#### [Input for this task]
+ + + + +

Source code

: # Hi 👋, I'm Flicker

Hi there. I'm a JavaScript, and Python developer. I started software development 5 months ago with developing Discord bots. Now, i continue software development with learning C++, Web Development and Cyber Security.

+ + + + +

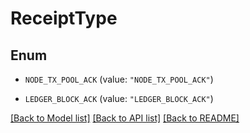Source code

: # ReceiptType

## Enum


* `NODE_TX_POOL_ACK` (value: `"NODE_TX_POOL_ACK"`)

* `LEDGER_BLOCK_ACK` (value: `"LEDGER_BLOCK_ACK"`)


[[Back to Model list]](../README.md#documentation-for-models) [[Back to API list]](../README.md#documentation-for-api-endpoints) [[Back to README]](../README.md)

+ + + + +

Your answer should be a single number: the count of lines in the material above that contain "value".

#### [Output]
2